Well, most scholars of this school of thought would point you to the Vietnam War. An unpopular war sparks a groundswell of protests that become so hard to ignore, the powers-that-be are forced to re-evaluate and face facts: it’s time to leave. I, however, would like to point to a more recent event, one which is being overlooked everywhere outside of the internet.
First, the message boards erupted with thousands of posts that were very anti-GameSpot oriented, which caused a moderation nightmare and sparked even more action. At last report, over 500 individuals have canceled their pay subscription to the site, with many more threatening to do so unless an explanation is given. But they’ve already moved past this, and some very upset GameSpot fans are starting to get organized. They’re not talking about a simple boycott of the site; they’re talking about boycotting the advertisers that use GS for promotion. [Source]
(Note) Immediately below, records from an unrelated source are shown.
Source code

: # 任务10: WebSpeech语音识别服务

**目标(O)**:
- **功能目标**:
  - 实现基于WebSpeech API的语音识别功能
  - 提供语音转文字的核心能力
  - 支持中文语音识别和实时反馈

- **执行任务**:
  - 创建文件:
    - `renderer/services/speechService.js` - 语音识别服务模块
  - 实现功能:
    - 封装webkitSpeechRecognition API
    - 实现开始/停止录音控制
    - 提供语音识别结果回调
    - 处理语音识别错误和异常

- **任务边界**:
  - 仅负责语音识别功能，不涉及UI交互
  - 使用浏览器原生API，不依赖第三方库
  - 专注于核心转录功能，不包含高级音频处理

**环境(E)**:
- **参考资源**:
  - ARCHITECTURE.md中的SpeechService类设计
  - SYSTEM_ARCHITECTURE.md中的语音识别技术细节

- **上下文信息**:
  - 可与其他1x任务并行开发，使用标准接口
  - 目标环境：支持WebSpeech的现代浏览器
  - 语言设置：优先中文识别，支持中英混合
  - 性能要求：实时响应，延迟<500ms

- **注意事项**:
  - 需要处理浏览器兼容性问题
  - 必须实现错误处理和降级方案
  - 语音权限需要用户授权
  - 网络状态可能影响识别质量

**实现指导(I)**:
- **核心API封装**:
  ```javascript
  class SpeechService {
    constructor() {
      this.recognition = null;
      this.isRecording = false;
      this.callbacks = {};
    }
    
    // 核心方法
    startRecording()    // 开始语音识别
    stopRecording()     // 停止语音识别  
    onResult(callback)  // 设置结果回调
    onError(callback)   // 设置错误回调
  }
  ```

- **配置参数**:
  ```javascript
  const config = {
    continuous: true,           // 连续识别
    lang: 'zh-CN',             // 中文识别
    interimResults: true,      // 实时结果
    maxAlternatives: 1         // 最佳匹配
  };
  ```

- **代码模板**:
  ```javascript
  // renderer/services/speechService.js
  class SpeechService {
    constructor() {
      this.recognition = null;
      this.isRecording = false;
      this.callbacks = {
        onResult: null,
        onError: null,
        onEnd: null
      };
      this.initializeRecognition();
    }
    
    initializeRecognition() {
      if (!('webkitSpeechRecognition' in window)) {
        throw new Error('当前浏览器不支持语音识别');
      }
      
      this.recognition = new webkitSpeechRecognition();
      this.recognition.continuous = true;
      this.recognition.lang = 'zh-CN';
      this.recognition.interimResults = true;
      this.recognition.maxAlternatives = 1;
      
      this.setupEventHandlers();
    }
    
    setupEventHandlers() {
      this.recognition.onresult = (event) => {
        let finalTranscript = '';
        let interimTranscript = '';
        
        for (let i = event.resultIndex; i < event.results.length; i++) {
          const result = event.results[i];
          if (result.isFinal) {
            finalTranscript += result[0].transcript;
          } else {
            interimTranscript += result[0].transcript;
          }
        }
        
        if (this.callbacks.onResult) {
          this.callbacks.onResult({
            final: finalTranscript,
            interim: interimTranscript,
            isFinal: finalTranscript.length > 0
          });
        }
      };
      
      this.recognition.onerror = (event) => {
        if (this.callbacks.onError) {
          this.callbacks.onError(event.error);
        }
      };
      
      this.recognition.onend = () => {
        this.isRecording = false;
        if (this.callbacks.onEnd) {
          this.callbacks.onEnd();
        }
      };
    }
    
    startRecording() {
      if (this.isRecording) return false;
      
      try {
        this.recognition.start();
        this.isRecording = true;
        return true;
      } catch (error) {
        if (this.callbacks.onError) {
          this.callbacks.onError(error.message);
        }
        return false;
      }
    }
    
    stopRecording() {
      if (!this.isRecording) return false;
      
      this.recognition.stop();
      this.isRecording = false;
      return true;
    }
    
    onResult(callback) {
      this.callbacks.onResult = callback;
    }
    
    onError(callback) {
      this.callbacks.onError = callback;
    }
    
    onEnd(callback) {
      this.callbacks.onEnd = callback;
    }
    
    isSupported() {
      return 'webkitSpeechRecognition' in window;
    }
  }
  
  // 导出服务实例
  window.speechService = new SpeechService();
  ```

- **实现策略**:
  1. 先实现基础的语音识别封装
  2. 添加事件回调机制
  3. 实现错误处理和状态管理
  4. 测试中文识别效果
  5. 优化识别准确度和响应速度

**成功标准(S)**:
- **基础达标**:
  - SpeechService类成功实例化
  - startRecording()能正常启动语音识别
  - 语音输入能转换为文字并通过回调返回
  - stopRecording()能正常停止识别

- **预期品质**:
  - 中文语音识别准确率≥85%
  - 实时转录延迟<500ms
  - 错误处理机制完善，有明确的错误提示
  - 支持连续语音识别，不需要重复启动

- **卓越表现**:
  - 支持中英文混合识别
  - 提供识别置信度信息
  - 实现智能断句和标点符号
GameSpot, for the uninitiated, is a gaming website geared towards the hardcore gamer. It delivers news and (most importantly here) previews of upcoming games and related content. The initial flare up came about when GameSpot quietly binned reviewer Jeff Gerstmann for giving a game a low score. The game in question was “Kane and Lynch”, the newest offering from Eidos Interactive. All of these facts may seem like so much loose gravel until you understand the mud underneath: Eidos paid the owners of GameSpot lots of monies to plaster ads for Kane and Lynch all over the GameSpot domain site. “Aha!”, you say, “a sad coincidence”. Not really. After the bad review went public, Eidos pulled their advertising from the site completely, asking for their money back, and the rest is history.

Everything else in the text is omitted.